## What this task involves
Show each line from the listing that includes the word "puts".

## Provided data
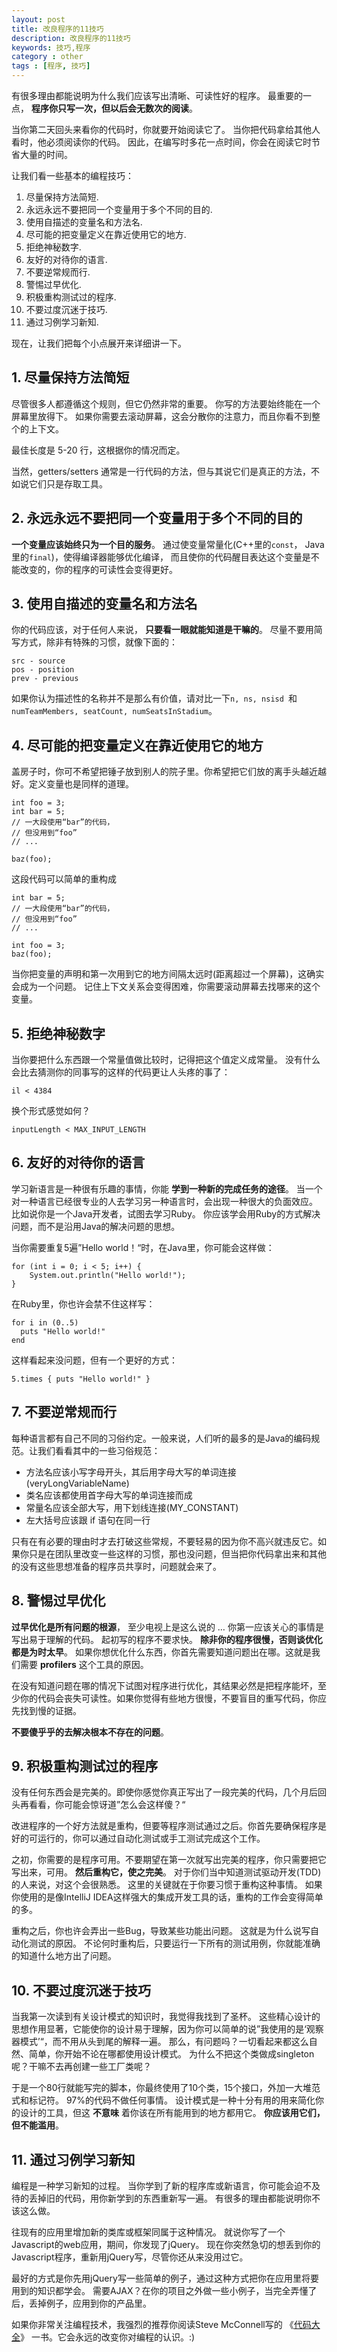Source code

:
 ```yaml
---
layout: post
title: 改良程序的11技巧
description: 改良程序的11技巧
keywords: 技巧,程序
category : other
tags : [程序, 技巧]
---
```


有很多理由都能说明为什么我们应该写出清晰、可读性好的程序。
最重要的一点， **程序你只写一次，但以后会无数次的阅读**。

当你第二天回头来看你的代码时，你就要开始阅读它了。
当你把代码拿给其他人看时，他必须阅读你的代码。
因此，在编写时多花一点时间，你会在阅读它时节省大量的时间。

让我们看一些基本的编程技巧：

<ol>
  <li>尽量保持方法简短.</li>
  <li>永远永远不要把同一个变量用于多个不同的目的.</li>
  <li>使用自描述的变量名和方法名.</li>
  <li>尽可能的把变量定义在靠近使用它的地方.</li>
  <li>拒绝神秘数字.</li>
  <li>友好的对待你的语言.</li>
  <li>不要逆常规而行.</li>
  <li>警惕过早优化.</li>
  <li>积极重构测试过的程序.</li>
  <li>不要过度沉迷于技巧.</li>
  <li>通过习例学习新知.</li>
</ol>

现在，让我们把每个小点展开来详细讲一下。

## 1. 尽量保持方法简短

尽管很多人都遵循这个规则，但它仍然非常的重要。
你写的方法要始终能在一个屏幕里放得下。
如果你需要去滚动屏幕，这会分散你的注意力，而且你看不到整个的上下文。

最佳长度是 5-20 行，这根据你的情况而定。

当然，getters/setters 通常是一行代码的方法，但与其说它们是真正的方法，不如说它们只是存取工具。

## 2. 永远永远不要把同一个变量用于多个不同的目的

**一个变量应该始终只为一个目的服务**。
通过使变量常量化(C++里的`const`， Java里的`final`)，使得编译器能够优化编译，
而且使你的代码醒目表达这个变量是不能改变的，你的程序的可读性会变得更好。

## 3. 使用自描述的变量名和方法名

你的代码应该，对于任何人来说， **只要看一眼就能知道是干嘛的**。
尽量不要用简写方式，除非有特殊的习惯，就像下面的：

    src - source
    pos - position
    prev - previous

如果你认为描述性的名称并不是那么有价值，请对比一下`n, ns, nsisd `和 `numTeamMembers, seatCount, numSeatsInStadium`。

## 4. 尽可能的把变量定义在靠近使用它的地方

盖房子时，你可不希望把锤子放到别人的院子里。你希望把它们放的离手头越近越好。定义变量也是同样的道理。

    int foo = 3;
    int bar = 5;
    // 一大段使用“bar”的代码，
    // 但没用到“foo”
    // ...

    baz(foo);

这段代码可以简单的重构成

    int bar = 5;
    // 一大段使用“bar”的代码，
    // 但没用到“foo”
    // ...

    int foo = 3;
    baz(foo);

当你把变量的声明和第一次用到它的地方间隔太远时(距离超过一个屏幕)，这确实会成为一个问题。
记住上下文关系会变得困难，你需要滚动屏幕去找哪来的这个变量。

## 5. 拒绝神秘数字

当你要把什么东西跟一个常量值做比较时，记得把这个值定义成常量。
没有什么会比去猜测你的同事写的这样的代码更让人头疼的事了：

    il < 4384

换个形式感觉如何？

    inputLength < MAX_INPUT_LENGTH

## 6. 友好的对待你的语言

学习新语言是一种很有乐趣的事情，你能 **学到一种新的完成任务的途径**。
当一个对一种语言已经很专业的人去学习另一种语言时，会出现一种很大的负面效应。
比如说你是一个Java开发者，试图去学习Ruby。
你应该学会用Ruby的方式解决问题，而不是沿用Java的解决问题的思想。

当你需要重复5遍”Hello world！“时，在Java里，你可能会这样做：

    for (int i = 0; i < 5; i++) {
        System.out.println("Hello world!");
    }

在Ruby里，你也许会禁不住这样写：

    for i in (0..5)
      puts "Hello world!"
    end

这样看起来没问题，但有一个更好的方式：

    5.times { puts "Hello world!" }

## 7. 不要逆常规而行

每种语言都有自己不同的习俗约定。一般来说，人们听的最多的是Java的编码规范。让我们看看其中的一些习俗规范：

<ul>
  <li>方法名应该小写字母开头，其后用字母大写的单词连接(veryLongVariableName)</li>
  <li>类名应该都使用首字母大写的单词连接而成</li>
  <li>常量名应该全部大写，用下划线连接(MY_CONSTANT)</li>
  <li>左大括号应该跟 if 语句在同一行</li>
</ul>

只有在有必要的理由时才去打破这些常规，不要轻易的因为你不高兴就违反它。如果你只是在团队里改变一些这样的习惯，那也没问题，但当把你代码拿出来和其他的没有这些思想准备的程序员共享时，问题就会来了。

## 8. 警惕过早优化

**过早优化是所有问题的根源**， 至少电视上是这么说的 … 
你第一应该关心的事情是写出易于理解的代码。
起初写的程序不要求快。
**除非你的程序很慢，否则谈优化都是为时太早**。
如果你想优化什么东西，你首先需要知道问题出在哪。这就是我们需要 **profilers** 这个工具的原因。

在没有知道问题在哪的情况下试图对程序进行优化，其结果必然是把程序能坏，至少你的代码会丧失可读性。如果你觉得有些地方很慢，不要盲目的重写代码，你应先找到慢的证据。

**不要傻乎乎的去解决根本不存在的问题**。

## 9. 积极重构测试过的程序

没有任何东西会是完美的。即使你感觉你真正写出了一段完美的代码，几个月后回头再看看，你可能会惊讶道”怎么会这样傻？“

改进程序的一个好方法就是重构，但要等程序测试通过之后。你首先要确保程序是好的可运行的，你可以通过自动化测试或手工测试完成这个工作。

之初，你需要的是程序可用。不要期望在第一次就写出完美的程序，你只需要把它写出来，可用。
**然后重构它，使之完美**。
对于你们当中知道测试驱动开发(TDD)的人来说，对这个会很熟悉。
这里的关键就在于你要习惯于重构这种事情。
如果你使用的是像IntelliJ IDEA这样强大的集成开发工具的话，重构的工作会变得简单的多。

重构之后，你也许会弄出一些Bug，导致某些功能出问题。
这就是为什么说写自动化测试的原因。
不论何时重构后，只要运行一下所有的测试用例，你就能准确的知道什么地方出了问题。

## 10. 不要过度沉迷于技巧

当我第一次读到有关设计模式的知识时，我觉得我找到了圣杯。
这些精心设计的思想作用显著，它能使你的设计易于理解，因为你可以简单的说”我使用的是‘观察器模式’“，而不用从头到尾的解释一遍。
那么，有问题吗？一切看起来都这么自然、简单，你开始不论在哪都使用设计模式。
为什么不把这个类做成singleton呢？干嘛不去再创建一些工厂类呢？

于是一个80行就能写完的脚本，你最终使用了10个类，15个接口，外加一大堆范式和标记符。
97%的代码不做任何事情。
设计模式是一种十分有用的用来简化你的设计的工具，但这 **不意味** 着你该在所有能用到的地方都用它。
**你应该用它们，但不能滥用**。

## 11. 通过习例学习新知

编程是一种学习新知的过程。
当你学到了新的程序库或新语言，你可能会迫不及待的丢掉旧的代码，用你新学到的东西重新写一遍。
有很多的理由都能说明你不该这么做。

往现有的应用里增加新的类库或框架同属于这种情况。
就说你写了一个Javascript的web应用，期间，你发现了jQuery。
现在你突然急切的想丢到你的Javascript程序，重新用jQuery写，尽管你还从来没用过它。

最好的方式是你先用jQuery写一些简单的例子，通过这种方式把你在应用里将要用到的知识都学会。
需要AJAX？在你的项目之外做一些小例子，当完全弄懂了后，丢掉例子，应用到你的产品里。

如果你非常关注编程技术，我强烈的推荐你阅读Steve McConnell写的 《[代码大全](https://www.amazon.cn/gp/product/B0061XKRXA/ref=as_li_ss_tl?ie=UTF8&camp=536&creative=3132&creativeASIN=B0061XKRXA&linkCode=as2&tag=cfjh-23)》 一书。它会永远的改变你对编程的认识。:)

## Your response
      puts "Hello world!"
    5.times { puts "Hello world!" }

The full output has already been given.